States and industry continue to react to the EPA’s October 26, 2015 rule tightening the ozone National Ambient Air Quality Standard (NAAQS) from 75 ppb under the 2008 standard to 70 ppb. States, including Kentucky, and industry groups have petitioned the D.C. Court of Appeals to review the rule in a case now consolidated as Murray Energy Corporation v. EPA, (D.C. Cir No. 15-1385). The petitioners argue that background ozone, occurring naturally in the environment, could make it virtually impossible for some regions to attain the new 70 ppb standard. EPA has generally acknowledged that background ozone is a consideration in assessing the concentration in an individual region, but it contends that background ozone is insufficient to prevent any region from meeting the NAAQS. State petitioners filed their opening brief on April 22, 2016 arguing, among other things, that EPA failed to consider the effect of uncontrollable emissions on peak days and that relief measures promised by EPA are impractical and misapply portions of the Clean Air Act intended for exceptional rather than routine events. Industry petitioners further argue that EPA failed to take into account “relevant contextual factors, including the adverse social, economic, and energy impacts of those more stringent standards” and did not support the standards with a reasoned analysis and relevant scientific evidence.
Outside of litigation, EPA has received criticism for not developing ozone NAAQS screening tools that could help expedite permitting for projects that demonstrate minimal ozone impact. Traditionally, screening tools have been used for determining whether emission levels of a pollutant subject to a NAAQS standard would subject a permit application to Prevention of Significant Deterioration (PSD) review. Prior to finalizing the standard, EPA had indicated in a memo that it would propose screening tools by September, 2016; however, EPA’s current rulemaking schedule still lists screening tools for proposal but does not project a date.

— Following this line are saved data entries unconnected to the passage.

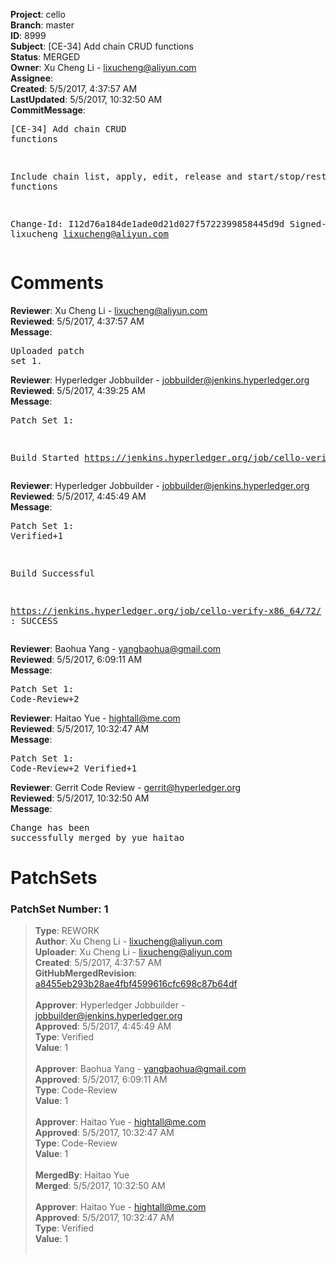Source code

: <strong>Project</strong>: cello<br><strong>Branch</strong>: master<br><strong>ID</strong>: 8999<br><strong>Subject</strong>: [CE-34] Add chain CRUD functions<br><strong>Status</strong>: MERGED<br><strong>Owner</strong>: Xu Cheng Li - lixucheng@aliyun.com<br><strong>Assignee</strong>:<br><strong>Created</strong>: 5/5/2017, 4:37:57 AM<br><strong>LastUpdated</strong>: 5/5/2017, 10:32:50 AM<br><strong>CommitMessage</strong>:<br><pre>[CE-34] Add chain CRUD functions

Include chain list, apply, edit, release and start/stop/restart functions

Change-Id: I12d76a184de1ade0d21d027f5722399858445d9d
Signed-off-by: lixucheng <lixucheng@aliyun.com>
</pre><h1>Comments</h1><strong>Reviewer</strong>: Xu Cheng Li - lixucheng@aliyun.com<br><strong>Reviewed</strong>: 5/5/2017, 4:37:57 AM<br><strong>Message</strong>: <pre>Uploaded patch set 1.</pre><strong>Reviewer</strong>: Hyperledger Jobbuilder - jobbuilder@jenkins.hyperledger.org<br><strong>Reviewed</strong>: 5/5/2017, 4:39:25 AM<br><strong>Message</strong>: <pre>Patch Set 1:

Build Started https://jenkins.hyperledger.org/job/cello-verify-x86_64/72/</pre><strong>Reviewer</strong>: Hyperledger Jobbuilder - jobbuilder@jenkins.hyperledger.org<br><strong>Reviewed</strong>: 5/5/2017, 4:45:49 AM<br><strong>Message</strong>: <pre>Patch Set 1: Verified+1

Build Successful 

https://jenkins.hyperledger.org/job/cello-verify-x86_64/72/ : SUCCESS</pre><strong>Reviewer</strong>: Baohua Yang - yangbaohua@gmail.com<br><strong>Reviewed</strong>: 5/5/2017, 6:09:11 AM<br><strong>Message</strong>: <pre>Patch Set 1: Code-Review+2</pre><strong>Reviewer</strong>: Haitao Yue - hightall@me.com<br><strong>Reviewed</strong>: 5/5/2017, 10:32:47 AM<br><strong>Message</strong>: <pre>Patch Set 1: Code-Review+2 Verified+1</pre><strong>Reviewer</strong>: Gerrit Code Review - gerrit@hyperledger.org<br><strong>Reviewed</strong>: 5/5/2017, 10:32:50 AM<br><strong>Message</strong>: <pre>Change has been successfully merged by yue haitao</pre><h1>PatchSets</h1><h3>PatchSet Number: 1</h3><blockquote><strong>Type</strong>: REWORK<br><strong>Author</strong>: Xu Cheng Li - lixucheng@aliyun.com<br><strong>Uploader</strong>: Xu Cheng Li - lixucheng@aliyun.com<br><strong>Created</strong>: 5/5/2017, 4:37:57 AM<br><strong>GitHubMergedRevision</strong>: [a8455eb293b28ae4fbf4599616cfc698c87b64df](https://github.com/hyperledger/cello/commit/a8455eb293b28ae4fbf4599616cfc698c87b64df)<br><br><strong>Approver</strong>: Hyperledger Jobbuilder - jobbuilder@jenkins.hyperledger.org<br><strong>Approved</strong>: 5/5/2017, 4:45:49 AM<br><strong>Type</strong>: Verified<br><strong>Value</strong>: 1<br><br><strong>Approver</strong>: Baohua Yang - yangbaohua@gmail.com<br><strong>Approved</strong>: 5/5/2017, 6:09:11 AM<br><strong>Type</strong>: Code-Review<br><strong>Value</strong>: 1<br><br><strong>Approver</strong>: Haitao Yue - hightall@me.com<br><strong>Approved</strong>: 5/5/2017, 10:32:47 AM<br><strong>Type</strong>: Code-Review<br><strong>Value</strong>: 1<br><br><strong>MergedBy</strong>: Haitao Yue<br><strong>Merged</strong>: 5/5/2017, 10:32:50 AM<br><br><strong>Approver</strong>: Haitao Yue - hightall@me.com<br><strong>Approved</strong>: 5/5/2017, 10:32:47 AM<br><strong>Type</strong>: Verified<br><strong>Value</strong>: 1<br><br></blockquote>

Even as EPA moves ahead with the 2015 standards, a coalition of environmental groups in Southern California is challenging EPA’s implementation conditions for the 2008 ozone air standards claiming the rule risks backsliding once a region achieves attainment under the NAAQS. According to the petitioners, the revocation of the 1997 NAAQS allows some areas to maintain existing control measures, regardless of whether those measures fail to result in attainment. South Coast Air Quality Management District (SCAQMD) v. EPA, et al., No. (D. C. Cir. No. 15-1115). The petitioner also argues that by revoking the 1997 NAAQS, EPA weakened anti-backsliding protections for areas in attainment, weakened requirements to show progress towards emissions reductions, eliminated the requirement to implement control technology, and eliminated the requirement for creation of a 10-year air quality maintenance plan.

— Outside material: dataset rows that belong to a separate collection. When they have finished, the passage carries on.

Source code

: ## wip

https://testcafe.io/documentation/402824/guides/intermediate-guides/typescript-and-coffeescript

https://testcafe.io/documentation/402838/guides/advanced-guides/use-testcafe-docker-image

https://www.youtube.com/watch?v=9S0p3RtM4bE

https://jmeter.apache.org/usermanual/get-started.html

On March 17, 2016, Rep. Pete Olson (R-Texas) introduced in the U.S. House of Representatives the Ozone Standards Implementation Act of 2016 (H.R. 4775), which would extend the date for final designation of areas under the 2015 ozone NAAQS to 2025. The bill would change the mandatory review of NAAQS from five to 10 years, authorize EPA to consider technological feasibility when revising NAAQS, and require EPA to submit a report to Congress within two years regarding the impacts of foreign emissions on NAAQS compliance. The legislative changes, if enacted, would allow the 2008 ozone NAAQS to be attained before implementing the 2015 standards.
Easing of hurdles faced in demonstrating attainment with stringent NAAQS standards becomes even more important given the requirements for redesignation of an area from nonattainment to attainment. Attainment of the standard is only one component of the redesignation demonstration under the Clean Air Act, which also requires: 1) the nonattainment SIP has been fully approved by EPA; 2) EPA determines that the improvement in air quality is due to permanent and enforceable reductions in emissions; 3) the state has met all applicable requirements for nonattainment plans and other general requirements under the Act; and 4) EPA has approved a maintenance plan for the area, including contingency plans that provide for maintenance of the NAAQS for at least 10 years after redesignation. On March 28, 2016, the Supreme Court denied certiorari in, and thus upheld, a Sixth Circuit decision that EPA had impermissibly determined that reasonably available control technology (RACT) and reasonably available control measures (RACM) in a SIP were only necessary if needed to attain the air quality standard for the pollutant at issue in the case. Ohio v. Sierra Club, 2016 U. S. LEXIS 2221, 84 U. S. L. W. 3543, The Sixth Circuit’s decision stands for the proposition that no requirement can be “skipped” even if the area is otherwise shown to have attained the NAAQS.